Re: [5/5] e1000e: Avoid receiver overrun interrupt bursts

2017-10-24 Thread Philip Prindeville

> On Oct 24, 2017, at 11:20 AM, Lennart Sorensen  
> wrote:
> 
> On Tue, Sep 19, 2017 at 09:41:02PM +0200, Benjamin Poirier wrote:
>> On 2017/09/19 12:38, Philip Prindeville wrote:
>>> Hi.
>>> 
>>> We’ve been running this patchset (all 5) for about as long as they’ve been 
>>> under review… about 2 months.  And in a burn-in lab with heavy traffic.
>>> 
>>> We’ve not seen a single link-flap in hundreds of ours of saturated traffic.
>>> 
>>> Would love to see some resolution soon on this as we don’t want to ship a 
>>> release with unsanctioned patches.
>>> 
>>> Is there an estimate on when that might be?
>> 
>> The patches have been added to Jeff Kirsher's next-queue tree.

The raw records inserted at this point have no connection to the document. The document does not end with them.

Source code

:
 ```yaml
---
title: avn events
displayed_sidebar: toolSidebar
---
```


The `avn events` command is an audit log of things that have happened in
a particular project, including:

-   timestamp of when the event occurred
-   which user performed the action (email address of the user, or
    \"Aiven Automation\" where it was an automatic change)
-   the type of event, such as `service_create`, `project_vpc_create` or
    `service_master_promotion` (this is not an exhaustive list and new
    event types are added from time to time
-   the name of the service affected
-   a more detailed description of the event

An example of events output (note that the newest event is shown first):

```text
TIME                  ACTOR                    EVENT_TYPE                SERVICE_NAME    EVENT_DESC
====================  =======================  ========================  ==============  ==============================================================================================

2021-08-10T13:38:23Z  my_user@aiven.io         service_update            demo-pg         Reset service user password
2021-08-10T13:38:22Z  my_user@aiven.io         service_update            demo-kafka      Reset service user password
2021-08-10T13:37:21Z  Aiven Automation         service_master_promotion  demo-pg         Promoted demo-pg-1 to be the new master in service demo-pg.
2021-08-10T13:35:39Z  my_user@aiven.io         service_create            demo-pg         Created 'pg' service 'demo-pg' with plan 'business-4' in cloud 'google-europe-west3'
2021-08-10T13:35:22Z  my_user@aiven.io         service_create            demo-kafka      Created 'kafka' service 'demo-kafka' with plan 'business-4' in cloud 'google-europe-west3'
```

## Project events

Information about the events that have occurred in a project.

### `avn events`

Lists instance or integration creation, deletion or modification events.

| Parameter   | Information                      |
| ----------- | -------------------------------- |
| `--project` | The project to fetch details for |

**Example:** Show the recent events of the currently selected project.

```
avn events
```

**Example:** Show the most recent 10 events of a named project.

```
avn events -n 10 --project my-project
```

I guess
>> they will be submitted for v4.15 which might be released in early
>> 2018...
>> http://phb-crystal-ball.org/
> 
> And then they will be submitted to linux-stable so this long standing
> regression can be fixed, right?
> 


Let’s hope!

-Philip



Re: [5/5] e1000e: Avoid receiver overrun interrupt bursts

2017-09-19 Thread Philip Prindeville
Hi.

We’ve been running this patchset (all 5) for about as long as they’ve been 
under review… about 2 months.  And in a burn-in lab with heavy traffic.

We’ve not seen a single link-flap in hundreds of ours of saturated traffic.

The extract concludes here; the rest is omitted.